Below are some records. Set each one down exactly as it reads.
====== TASK DATA ======
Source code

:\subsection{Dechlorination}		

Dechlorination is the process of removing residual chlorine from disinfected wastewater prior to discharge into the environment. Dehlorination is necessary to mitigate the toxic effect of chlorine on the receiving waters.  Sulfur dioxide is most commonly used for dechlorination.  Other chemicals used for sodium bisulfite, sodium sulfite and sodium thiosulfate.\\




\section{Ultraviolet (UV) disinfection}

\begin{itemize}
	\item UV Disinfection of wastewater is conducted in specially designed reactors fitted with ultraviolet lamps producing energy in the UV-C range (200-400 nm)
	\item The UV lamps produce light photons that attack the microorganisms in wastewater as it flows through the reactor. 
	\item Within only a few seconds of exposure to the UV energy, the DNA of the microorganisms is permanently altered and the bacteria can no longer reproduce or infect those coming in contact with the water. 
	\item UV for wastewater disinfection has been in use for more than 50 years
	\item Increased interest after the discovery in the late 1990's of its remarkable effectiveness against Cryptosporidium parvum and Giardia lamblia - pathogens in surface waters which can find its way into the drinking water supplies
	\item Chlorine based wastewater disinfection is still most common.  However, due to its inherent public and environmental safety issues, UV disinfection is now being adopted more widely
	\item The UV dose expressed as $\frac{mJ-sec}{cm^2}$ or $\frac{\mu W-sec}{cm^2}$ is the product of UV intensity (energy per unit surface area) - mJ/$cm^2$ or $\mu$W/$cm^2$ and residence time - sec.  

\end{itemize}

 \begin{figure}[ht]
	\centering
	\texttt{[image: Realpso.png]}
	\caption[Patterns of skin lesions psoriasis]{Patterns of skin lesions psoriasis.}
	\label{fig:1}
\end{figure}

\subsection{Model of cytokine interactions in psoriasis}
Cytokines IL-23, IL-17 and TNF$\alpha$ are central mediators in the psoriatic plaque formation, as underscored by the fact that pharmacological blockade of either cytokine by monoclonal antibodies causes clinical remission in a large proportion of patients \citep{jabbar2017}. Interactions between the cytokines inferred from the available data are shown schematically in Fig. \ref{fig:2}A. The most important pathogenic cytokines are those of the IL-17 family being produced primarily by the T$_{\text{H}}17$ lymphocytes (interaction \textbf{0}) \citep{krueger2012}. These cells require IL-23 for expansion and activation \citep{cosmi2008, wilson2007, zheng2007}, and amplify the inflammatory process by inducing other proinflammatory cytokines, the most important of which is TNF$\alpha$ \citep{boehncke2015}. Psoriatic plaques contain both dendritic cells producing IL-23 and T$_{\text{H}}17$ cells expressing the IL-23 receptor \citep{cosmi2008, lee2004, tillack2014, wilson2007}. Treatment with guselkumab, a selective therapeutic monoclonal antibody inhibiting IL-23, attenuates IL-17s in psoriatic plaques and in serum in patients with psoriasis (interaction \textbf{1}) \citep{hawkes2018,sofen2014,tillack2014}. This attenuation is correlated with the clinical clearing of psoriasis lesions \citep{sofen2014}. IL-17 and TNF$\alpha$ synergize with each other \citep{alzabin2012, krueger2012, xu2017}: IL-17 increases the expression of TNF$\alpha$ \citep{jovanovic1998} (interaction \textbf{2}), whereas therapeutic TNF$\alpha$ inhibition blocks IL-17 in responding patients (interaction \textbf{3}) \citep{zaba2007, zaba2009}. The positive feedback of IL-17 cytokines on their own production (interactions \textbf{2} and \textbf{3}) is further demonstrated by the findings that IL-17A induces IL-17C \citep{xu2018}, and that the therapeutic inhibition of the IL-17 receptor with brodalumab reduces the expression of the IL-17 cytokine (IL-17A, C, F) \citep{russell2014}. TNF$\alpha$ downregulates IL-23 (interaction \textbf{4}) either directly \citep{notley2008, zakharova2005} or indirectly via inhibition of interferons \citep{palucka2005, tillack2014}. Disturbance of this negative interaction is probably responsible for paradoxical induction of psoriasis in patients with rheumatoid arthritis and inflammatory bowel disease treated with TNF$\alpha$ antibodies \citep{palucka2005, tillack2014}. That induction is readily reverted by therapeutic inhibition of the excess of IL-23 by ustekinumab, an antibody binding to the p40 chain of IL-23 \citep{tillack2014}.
======
ANSWER SECTION:
Source code

:\subsection{Dechlorination}		

Dechlorination is the process of removing residual chlorine from disinfected wastewater prior to discharge into the environment. Dehlorination is necessary to mitigate the toxic effect of chlorine on the receiving waters.  Sulfur dioxide is most commonly used for dechlorination.  Other chemicals used for sodium bisulfite, sodium sulfite and sodium thiosulfate.\\




\section{Ultraviolet (UV) disinfection}

\begin{itemize}
	\item UV Disinfection of wastewater is conducted in specially designed reactors fitted with ultraviolet lamps producing energy in the UV-C range (200-400 nm)
	\item The UV lamps produce light photons that attack the microorganisms in wastewater as it flows through the reactor. 
	\item Within only a few seconds of exposure to the UV energy, the DNA of the microorganisms is permanently altered and the bacteria can no longer reproduce or infect those coming in contact with the water. 
	\item UV for wastewater disinfection has been in use for more than 50 years
	\item Increased interest after the discovery in the late 1990's of its remarkable effectiveness against Cryptosporidium parvum and Giardia lamblia - pathogens in surface waters which can find its way into the drinking water supplies
	\item Chlorine based wastewater disinfection is still most common.  However, due to its inherent public and environmental safety issues, UV disinfection is now being adopted more widely
	\item The UV dose expressed as $\frac{mJ-sec}{cm^2}$ or $\frac{\mu W-sec}{cm^2}$ is the product of UV intensity (energy per unit surface area) - mJ/$cm^2$ or $\mu$W/$cm^2$ and residence time - sec.  

\end{itemize}

 \begin{figure}[ht]
	\centering
	\texttt{[image: Realpso.png]}
	\caption[Patterns of skin lesions psoriasis]{Patterns of skin lesions psoriasis.}
	\label{fig:1}
\end{figure}

\subsection{Model of cytokine interactions in psoriasis}
Cytokines IL-23, IL-17 and TNF$\alpha$ are central mediators in the psoriatic plaque formation, as underscored by the fact that pharmacological blockade of either cytokine by monoclonal antibodies causes clinical remission in a large proportion of patients \citep{jabbar2017}. Interactions between the cytokines inferred from the available data are shown schematically in Fig. \ref{fig:2}A. The most important pathogenic cytokines are those of the IL-17 family being produced primarily by the T$_{\text{H}}17$ lymphocytes (interaction \textbf{0}) \citep{krueger2012}. These cells require IL-23 for expansion and activation \citep{cosmi2008, wilson2007, zheng2007}, and amplify the inflammatory process by inducing other proinflammatory cytokines, the most important of which is TNF$\alpha$ \citep{boehncke2015}. Psoriatic plaques contain both dendritic cells producing IL-23 and T$_{\text{H}}17$ cells expressing the IL-23 receptor \citep{cosmi2008, lee2004, tillack2014, wilson2007}. Treatment with guselkumab, a selective therapeutic monoclonal antibody inhibiting IL-23, attenuates IL-17s in psoriatic plaques and in serum in patients with psoriasis (interaction \textbf{1}) \citep{hawkes2018,sofen2014,tillack2014}. This attenuation is correlated with the clinical clearing of psoriasis lesions \citep{sofen2014}. IL-17 and TNF$\alpha$ synergize with each other \citep{alzabin2012, krueger2012, xu2017}: IL-17 increases the expression of TNF$\alpha$ \citep{jovanovic1998} (interaction \textbf{2}), whereas therapeutic TNF$\alpha$ inhibition blocks IL-17 in responding patients (interaction \textbf{3}) \citep{zaba2007, zaba2009}. The positive feedback of IL-17 cytokines on their own production (interactions \textbf{2} and \textbf{3}) is further demonstrated by the findings that IL-17A induces IL-17C \citep{xu2018}, and that the therapeutic inhibition of the IL-17 receptor with brodalumab reduces the expression of the IL-17 cytokine (IL-17A, C, F) \citep{russell2014}. TNF$\alpha$ downregulates IL-23 (interaction \textbf{4}) either directly \citep{notley2008, zakharova2005} or indirectly via inhibition of interferons \citep{palucka2005, tillack2014}. Disturbance of this negative interaction is probably responsible for paradoxical induction of psoriasis in patients with rheumatoid arthritis and inflammatory bowel disease treated with TNF$\alpha$ antibodies \citep{palucka2005, tillack2014}. That induction is readily reverted by therapeutic inhibition of the excess of IL-23 by ustekinumab, an antibody binding to the p40 chain of IL-23 \citep{tillack2014}.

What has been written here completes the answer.